> _ACTION ITEM_:
Among the entries below, extract exactly the lines that run from the one with "- **保持网络稳定**：在" through the one with "综上所述，利用墨西哥10日卡", both ends included.

═══ INPUT MATERIAL ═══

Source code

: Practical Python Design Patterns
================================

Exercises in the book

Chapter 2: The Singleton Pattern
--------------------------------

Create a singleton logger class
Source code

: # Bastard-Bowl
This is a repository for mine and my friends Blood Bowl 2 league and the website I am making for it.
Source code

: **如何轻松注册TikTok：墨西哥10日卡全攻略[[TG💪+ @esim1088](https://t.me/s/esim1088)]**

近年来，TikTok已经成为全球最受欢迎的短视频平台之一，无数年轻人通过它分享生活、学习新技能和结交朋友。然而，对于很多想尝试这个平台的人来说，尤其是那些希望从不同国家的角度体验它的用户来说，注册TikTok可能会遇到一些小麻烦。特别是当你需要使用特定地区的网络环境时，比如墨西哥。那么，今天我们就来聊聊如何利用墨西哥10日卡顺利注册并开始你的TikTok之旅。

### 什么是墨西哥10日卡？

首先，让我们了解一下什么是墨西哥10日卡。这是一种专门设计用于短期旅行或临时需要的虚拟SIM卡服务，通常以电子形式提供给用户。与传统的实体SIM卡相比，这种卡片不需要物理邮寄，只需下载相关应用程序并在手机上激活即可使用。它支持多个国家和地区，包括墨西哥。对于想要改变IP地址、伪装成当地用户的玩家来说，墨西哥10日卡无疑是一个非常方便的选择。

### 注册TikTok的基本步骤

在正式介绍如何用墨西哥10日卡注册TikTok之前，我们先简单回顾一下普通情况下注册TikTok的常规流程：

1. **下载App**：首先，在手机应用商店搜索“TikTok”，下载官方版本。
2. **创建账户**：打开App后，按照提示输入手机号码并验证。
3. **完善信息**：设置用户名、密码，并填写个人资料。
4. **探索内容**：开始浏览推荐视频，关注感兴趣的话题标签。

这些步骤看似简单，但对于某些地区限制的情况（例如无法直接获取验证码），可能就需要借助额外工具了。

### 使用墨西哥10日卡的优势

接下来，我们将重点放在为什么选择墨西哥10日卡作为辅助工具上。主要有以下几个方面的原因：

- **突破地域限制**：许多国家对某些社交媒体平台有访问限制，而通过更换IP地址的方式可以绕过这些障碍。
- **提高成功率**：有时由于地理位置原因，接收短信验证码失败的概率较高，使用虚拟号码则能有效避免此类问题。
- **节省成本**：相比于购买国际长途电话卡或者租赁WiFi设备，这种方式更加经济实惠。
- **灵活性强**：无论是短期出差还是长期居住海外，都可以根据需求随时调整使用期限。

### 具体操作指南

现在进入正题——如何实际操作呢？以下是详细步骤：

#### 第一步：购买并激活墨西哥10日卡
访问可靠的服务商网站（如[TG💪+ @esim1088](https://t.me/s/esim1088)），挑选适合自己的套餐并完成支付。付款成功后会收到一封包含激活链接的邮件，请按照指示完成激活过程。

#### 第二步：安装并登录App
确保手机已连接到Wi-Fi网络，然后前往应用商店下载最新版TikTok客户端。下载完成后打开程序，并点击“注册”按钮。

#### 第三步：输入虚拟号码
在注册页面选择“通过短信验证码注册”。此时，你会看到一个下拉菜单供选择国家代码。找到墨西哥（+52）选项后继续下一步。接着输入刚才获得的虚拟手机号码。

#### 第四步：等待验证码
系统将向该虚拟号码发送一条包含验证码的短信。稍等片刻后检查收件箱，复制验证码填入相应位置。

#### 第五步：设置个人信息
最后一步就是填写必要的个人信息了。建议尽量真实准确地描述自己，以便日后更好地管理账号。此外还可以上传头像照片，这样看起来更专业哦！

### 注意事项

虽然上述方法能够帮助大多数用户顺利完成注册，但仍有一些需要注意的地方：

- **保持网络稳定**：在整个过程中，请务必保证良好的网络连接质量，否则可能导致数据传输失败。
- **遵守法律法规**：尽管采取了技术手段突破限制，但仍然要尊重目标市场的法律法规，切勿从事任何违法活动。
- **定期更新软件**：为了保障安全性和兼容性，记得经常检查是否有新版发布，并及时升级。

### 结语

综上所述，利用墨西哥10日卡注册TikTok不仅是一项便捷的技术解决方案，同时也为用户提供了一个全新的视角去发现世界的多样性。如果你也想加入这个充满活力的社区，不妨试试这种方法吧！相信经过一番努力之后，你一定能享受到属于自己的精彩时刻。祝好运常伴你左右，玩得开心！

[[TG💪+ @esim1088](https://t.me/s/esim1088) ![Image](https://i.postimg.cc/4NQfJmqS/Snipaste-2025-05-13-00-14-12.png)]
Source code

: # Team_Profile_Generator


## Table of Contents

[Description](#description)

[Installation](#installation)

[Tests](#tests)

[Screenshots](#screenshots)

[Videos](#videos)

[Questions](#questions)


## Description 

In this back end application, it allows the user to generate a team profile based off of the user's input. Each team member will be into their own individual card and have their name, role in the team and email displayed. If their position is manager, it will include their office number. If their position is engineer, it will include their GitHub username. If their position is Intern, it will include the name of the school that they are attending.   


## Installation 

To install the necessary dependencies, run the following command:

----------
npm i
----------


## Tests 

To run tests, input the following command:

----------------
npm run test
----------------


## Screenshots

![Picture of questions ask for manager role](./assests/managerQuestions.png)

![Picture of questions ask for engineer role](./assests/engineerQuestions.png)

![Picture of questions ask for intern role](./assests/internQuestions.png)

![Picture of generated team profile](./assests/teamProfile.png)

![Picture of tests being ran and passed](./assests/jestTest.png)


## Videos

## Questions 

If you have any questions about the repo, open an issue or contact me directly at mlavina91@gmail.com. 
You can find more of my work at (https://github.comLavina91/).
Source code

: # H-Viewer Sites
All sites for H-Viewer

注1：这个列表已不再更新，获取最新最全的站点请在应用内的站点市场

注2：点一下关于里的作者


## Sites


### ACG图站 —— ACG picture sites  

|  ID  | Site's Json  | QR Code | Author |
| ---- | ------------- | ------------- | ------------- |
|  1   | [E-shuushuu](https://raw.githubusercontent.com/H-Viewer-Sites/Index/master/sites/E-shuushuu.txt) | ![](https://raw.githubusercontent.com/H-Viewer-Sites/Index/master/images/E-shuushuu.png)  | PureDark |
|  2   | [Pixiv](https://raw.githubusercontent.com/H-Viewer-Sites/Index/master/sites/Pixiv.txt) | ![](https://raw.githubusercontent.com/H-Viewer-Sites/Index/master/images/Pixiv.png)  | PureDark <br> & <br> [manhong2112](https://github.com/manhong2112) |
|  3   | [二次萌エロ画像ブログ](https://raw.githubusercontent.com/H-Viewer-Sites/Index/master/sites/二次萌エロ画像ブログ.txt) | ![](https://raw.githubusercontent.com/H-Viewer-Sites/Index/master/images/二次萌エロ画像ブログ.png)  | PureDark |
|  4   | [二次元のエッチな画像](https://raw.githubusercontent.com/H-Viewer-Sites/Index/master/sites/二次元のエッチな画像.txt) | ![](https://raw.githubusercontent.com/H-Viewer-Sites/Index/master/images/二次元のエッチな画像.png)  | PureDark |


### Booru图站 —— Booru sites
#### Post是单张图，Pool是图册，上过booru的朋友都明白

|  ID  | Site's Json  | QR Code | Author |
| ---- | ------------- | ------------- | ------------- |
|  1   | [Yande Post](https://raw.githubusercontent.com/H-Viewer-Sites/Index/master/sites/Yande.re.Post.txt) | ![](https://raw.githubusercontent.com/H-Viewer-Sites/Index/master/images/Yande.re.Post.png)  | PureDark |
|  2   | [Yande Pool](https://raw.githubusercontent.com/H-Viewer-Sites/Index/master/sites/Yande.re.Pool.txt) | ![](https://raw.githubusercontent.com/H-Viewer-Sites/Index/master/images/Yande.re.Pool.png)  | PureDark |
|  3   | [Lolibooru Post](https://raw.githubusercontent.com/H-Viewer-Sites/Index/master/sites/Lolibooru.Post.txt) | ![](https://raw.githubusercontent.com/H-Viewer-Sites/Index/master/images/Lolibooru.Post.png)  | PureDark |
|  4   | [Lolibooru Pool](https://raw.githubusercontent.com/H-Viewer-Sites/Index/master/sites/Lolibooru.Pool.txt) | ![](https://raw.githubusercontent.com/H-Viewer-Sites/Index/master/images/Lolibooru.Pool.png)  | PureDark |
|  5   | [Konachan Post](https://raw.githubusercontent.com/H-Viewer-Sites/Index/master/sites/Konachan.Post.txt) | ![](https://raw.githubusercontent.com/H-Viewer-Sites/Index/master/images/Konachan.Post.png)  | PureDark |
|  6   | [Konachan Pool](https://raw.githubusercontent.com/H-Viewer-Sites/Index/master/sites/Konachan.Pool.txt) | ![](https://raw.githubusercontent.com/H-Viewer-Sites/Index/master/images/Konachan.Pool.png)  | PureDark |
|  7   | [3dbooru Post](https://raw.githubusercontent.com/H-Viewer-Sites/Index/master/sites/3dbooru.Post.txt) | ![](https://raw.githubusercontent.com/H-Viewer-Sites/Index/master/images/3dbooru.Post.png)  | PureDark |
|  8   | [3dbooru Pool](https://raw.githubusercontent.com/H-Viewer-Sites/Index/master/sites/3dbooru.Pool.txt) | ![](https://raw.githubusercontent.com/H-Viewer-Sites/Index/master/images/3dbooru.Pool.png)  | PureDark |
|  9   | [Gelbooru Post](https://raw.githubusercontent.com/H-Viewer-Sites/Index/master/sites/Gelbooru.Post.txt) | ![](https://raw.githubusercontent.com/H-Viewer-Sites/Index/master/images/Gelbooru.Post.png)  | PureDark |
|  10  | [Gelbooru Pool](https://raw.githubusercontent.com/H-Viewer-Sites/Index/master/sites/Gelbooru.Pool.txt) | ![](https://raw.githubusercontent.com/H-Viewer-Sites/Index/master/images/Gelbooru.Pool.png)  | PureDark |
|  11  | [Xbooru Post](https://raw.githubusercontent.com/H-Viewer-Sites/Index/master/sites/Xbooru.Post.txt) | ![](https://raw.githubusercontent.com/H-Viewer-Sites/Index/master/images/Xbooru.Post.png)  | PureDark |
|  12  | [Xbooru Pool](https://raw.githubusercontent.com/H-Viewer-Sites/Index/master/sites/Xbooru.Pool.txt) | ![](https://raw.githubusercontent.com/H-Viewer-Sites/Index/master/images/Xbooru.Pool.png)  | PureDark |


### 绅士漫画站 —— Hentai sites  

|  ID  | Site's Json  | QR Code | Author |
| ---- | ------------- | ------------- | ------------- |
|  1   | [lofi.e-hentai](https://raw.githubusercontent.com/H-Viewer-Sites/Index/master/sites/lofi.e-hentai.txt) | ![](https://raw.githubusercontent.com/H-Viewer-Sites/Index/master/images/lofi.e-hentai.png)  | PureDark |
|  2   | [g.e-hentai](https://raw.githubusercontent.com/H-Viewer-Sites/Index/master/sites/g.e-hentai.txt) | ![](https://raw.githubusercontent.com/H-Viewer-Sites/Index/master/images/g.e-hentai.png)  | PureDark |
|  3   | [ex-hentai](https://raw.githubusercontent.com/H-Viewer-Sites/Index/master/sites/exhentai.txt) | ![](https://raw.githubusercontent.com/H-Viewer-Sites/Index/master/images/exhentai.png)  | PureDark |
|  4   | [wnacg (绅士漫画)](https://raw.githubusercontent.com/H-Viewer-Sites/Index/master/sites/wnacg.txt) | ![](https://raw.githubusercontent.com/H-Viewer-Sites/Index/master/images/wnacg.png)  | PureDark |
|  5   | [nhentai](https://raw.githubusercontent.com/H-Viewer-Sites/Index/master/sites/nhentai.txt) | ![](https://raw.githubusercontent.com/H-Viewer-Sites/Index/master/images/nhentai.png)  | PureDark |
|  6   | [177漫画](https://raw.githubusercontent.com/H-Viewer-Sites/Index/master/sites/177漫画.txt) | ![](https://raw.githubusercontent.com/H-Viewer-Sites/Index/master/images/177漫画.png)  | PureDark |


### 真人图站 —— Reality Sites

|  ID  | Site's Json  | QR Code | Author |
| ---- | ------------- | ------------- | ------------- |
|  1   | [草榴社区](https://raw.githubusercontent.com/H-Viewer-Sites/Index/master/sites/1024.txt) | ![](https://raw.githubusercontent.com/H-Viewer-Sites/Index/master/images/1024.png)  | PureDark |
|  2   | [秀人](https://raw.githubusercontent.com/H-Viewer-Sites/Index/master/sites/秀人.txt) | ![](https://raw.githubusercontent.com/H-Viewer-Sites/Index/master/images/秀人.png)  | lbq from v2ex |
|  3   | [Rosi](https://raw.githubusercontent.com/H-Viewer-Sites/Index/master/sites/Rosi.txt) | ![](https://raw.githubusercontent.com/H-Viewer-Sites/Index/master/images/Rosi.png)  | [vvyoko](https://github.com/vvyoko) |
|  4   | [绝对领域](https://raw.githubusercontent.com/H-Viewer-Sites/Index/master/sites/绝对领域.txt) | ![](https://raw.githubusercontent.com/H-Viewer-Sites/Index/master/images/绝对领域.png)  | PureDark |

═══

> _REPLY TO THE EXERCISE_:
- **保持网络稳定**：在整个过程中，请务必保证良好的网络连接质量，否则可能导致数据传输失败。
- **遵守法律法规**：尽管采取了技术手段突破限制，但仍然要尊重目标市场的法律法规，切勿从事任何违法活动。
- **定期更新软件**：为了保障安全性和兼容性，记得经常检查是否有新版发布，并及时升级。

### 结语

综上所述，利用墨西哥10日卡注册TikTok不仅是一项便捷的技术解决方案，同时也为用户提供了一个全新的视角去发现世界的多样性。如果你也想加入这个充满活力的社区，不妨试试这种方法吧！相信经过一番努力之后，你一定能享受到属于自己的精彩时刻。祝好运常伴你左右，玩得开心！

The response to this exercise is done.